→ **Work instruction**: Look for "otherwise" in the records and copy every line that has it.

→ **Materials provided**:

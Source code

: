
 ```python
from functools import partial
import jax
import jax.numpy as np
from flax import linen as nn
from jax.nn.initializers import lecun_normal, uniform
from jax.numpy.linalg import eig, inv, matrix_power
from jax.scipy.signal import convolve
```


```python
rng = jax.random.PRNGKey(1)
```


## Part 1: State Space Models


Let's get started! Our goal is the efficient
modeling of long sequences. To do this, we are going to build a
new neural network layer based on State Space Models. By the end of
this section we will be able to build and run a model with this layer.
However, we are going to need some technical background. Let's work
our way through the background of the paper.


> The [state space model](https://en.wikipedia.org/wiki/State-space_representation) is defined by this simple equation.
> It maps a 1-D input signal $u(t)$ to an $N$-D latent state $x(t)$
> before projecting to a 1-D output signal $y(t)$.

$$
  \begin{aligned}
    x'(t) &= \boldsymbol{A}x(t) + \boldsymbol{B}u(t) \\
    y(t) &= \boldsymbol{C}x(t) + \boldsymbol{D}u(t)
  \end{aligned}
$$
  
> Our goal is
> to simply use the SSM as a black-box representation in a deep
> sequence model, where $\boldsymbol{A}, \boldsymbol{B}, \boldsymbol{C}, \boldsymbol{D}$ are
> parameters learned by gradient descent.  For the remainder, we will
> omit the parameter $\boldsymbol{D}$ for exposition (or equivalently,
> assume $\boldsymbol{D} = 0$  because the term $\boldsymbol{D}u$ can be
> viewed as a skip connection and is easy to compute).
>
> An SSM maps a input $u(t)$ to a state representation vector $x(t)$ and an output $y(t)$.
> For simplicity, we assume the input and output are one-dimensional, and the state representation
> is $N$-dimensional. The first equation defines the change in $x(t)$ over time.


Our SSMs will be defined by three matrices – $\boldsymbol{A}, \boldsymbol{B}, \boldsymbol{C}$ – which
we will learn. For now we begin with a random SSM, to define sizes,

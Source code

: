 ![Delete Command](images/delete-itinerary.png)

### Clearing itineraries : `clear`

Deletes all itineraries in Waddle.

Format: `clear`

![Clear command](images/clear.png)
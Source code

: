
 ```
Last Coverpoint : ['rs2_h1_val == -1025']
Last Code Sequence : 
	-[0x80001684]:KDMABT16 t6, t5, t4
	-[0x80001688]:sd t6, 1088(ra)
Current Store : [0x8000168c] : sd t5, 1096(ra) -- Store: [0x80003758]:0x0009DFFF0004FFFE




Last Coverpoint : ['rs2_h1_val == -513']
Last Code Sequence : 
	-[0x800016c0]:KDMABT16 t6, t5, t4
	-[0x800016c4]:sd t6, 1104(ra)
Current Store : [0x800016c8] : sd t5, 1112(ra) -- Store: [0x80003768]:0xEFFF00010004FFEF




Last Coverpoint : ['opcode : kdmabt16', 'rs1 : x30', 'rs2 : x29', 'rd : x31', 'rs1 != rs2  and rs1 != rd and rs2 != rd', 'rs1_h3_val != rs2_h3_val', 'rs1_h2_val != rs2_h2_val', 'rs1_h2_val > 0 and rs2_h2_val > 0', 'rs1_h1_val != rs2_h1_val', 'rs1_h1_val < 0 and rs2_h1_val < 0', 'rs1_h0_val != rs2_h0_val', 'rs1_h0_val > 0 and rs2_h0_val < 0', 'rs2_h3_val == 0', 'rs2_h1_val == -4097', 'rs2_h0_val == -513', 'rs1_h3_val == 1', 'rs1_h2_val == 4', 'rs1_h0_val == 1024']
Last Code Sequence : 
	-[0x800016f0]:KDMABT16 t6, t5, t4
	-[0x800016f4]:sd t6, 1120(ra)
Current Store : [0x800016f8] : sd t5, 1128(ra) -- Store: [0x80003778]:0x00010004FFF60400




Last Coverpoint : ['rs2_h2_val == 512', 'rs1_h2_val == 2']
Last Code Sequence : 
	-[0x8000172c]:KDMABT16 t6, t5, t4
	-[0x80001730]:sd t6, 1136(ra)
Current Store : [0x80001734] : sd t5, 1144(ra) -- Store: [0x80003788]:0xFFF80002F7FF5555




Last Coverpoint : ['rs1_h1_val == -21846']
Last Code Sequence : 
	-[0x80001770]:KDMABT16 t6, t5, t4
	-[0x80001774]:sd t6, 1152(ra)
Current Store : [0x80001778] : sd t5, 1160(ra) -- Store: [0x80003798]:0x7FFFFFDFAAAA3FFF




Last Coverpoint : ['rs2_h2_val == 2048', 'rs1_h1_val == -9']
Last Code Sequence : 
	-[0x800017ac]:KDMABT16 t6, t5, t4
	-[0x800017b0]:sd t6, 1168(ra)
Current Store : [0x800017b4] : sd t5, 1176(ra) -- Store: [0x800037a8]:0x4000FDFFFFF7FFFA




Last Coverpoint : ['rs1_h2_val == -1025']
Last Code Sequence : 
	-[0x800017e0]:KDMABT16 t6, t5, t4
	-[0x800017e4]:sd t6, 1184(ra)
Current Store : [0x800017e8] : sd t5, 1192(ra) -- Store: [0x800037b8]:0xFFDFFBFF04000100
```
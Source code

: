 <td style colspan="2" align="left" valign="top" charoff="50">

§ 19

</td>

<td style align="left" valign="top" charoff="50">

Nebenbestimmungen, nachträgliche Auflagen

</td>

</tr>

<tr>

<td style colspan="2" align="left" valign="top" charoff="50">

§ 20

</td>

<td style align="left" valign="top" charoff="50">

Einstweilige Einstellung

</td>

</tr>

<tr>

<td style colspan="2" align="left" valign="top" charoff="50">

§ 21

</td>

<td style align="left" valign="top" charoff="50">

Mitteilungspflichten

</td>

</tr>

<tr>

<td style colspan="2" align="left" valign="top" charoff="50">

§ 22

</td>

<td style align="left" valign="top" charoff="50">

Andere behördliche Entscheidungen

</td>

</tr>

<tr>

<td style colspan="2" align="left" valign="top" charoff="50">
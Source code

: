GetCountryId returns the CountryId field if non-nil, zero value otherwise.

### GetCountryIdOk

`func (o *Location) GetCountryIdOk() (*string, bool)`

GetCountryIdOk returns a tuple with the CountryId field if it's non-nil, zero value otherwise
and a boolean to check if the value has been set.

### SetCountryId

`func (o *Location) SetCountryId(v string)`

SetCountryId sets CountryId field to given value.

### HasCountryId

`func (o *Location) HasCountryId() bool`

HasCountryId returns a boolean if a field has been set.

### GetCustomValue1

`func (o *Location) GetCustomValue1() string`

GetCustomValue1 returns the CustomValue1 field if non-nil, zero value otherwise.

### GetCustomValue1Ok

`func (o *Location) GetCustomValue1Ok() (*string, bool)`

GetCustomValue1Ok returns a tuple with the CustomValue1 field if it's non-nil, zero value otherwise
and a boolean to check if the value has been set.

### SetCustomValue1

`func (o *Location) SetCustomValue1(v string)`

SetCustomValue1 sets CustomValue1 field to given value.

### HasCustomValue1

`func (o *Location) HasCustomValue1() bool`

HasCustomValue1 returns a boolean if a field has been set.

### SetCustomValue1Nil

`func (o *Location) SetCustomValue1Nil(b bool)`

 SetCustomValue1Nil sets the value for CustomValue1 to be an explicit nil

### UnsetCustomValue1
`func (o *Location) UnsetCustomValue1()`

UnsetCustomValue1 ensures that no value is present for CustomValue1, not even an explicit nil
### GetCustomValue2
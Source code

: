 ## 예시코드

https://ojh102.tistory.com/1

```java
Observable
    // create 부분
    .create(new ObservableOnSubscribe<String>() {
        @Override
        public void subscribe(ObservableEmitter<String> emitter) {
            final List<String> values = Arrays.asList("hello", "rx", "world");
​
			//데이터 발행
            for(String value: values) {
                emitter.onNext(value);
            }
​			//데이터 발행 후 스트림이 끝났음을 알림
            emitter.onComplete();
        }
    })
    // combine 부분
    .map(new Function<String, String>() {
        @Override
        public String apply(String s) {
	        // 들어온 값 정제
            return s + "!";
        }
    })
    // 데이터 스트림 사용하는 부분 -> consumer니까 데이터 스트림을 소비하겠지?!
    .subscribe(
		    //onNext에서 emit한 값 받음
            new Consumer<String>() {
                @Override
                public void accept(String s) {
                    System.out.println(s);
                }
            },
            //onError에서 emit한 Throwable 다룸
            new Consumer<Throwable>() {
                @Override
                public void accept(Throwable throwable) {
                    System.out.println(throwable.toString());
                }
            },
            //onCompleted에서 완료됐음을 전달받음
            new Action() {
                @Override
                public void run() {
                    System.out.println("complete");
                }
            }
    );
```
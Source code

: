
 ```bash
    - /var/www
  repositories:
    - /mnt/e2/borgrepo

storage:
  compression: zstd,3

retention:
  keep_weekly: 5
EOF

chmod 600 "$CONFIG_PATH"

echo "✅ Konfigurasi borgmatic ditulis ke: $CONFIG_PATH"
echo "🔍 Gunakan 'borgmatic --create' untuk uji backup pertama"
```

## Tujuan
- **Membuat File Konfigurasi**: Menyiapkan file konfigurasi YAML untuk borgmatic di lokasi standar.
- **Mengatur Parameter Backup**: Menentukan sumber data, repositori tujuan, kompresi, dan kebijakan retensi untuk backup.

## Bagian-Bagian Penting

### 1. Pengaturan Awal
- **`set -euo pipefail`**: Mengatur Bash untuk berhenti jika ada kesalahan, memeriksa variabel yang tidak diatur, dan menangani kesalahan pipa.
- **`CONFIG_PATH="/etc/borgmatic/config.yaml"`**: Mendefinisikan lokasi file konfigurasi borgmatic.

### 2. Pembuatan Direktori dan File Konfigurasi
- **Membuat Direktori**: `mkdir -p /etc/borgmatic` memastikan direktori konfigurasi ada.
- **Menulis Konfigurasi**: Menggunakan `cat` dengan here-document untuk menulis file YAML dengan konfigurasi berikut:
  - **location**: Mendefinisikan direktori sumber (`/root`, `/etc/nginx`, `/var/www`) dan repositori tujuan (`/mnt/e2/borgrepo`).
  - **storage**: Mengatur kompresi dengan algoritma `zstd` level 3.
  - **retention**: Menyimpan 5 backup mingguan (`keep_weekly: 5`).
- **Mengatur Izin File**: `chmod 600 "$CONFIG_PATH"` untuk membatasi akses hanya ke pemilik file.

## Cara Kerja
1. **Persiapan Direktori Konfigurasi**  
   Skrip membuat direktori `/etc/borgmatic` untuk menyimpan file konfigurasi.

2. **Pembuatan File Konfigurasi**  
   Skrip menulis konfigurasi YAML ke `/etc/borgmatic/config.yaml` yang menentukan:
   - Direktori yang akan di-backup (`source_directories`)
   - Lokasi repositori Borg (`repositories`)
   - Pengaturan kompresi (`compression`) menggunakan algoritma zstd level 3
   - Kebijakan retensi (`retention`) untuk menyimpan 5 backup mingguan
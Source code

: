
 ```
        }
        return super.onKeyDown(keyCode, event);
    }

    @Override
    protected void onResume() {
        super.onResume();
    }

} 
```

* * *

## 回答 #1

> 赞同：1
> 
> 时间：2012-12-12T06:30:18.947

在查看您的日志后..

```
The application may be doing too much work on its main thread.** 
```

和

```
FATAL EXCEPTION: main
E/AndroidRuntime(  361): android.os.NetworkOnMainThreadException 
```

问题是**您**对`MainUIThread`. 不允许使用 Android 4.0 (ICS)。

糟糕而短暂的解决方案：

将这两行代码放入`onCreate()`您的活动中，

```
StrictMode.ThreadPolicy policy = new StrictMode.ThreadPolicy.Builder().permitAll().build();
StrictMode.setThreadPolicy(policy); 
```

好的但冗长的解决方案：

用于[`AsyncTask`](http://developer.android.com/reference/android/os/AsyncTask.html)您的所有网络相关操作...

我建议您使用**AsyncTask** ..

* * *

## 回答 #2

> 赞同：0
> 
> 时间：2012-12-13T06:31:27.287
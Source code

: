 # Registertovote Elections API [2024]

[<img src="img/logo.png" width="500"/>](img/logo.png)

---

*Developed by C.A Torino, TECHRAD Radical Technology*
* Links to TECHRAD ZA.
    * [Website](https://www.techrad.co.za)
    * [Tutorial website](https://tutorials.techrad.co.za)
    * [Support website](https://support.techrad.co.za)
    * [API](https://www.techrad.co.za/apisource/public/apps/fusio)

→ **Solution**:
:GetCountryId returns the CountryId field if non-nil, zero value otherwise.
GetCountryIdOk returns a tuple with the CountryId field if it's non-nil, zero value otherwise
GetCustomValue1 returns the CustomValue1 field if non-nil, zero value otherwise.
GetCustomValue1Ok returns a tuple with the CustomValue1 field if it's non-nil, zero value otherwise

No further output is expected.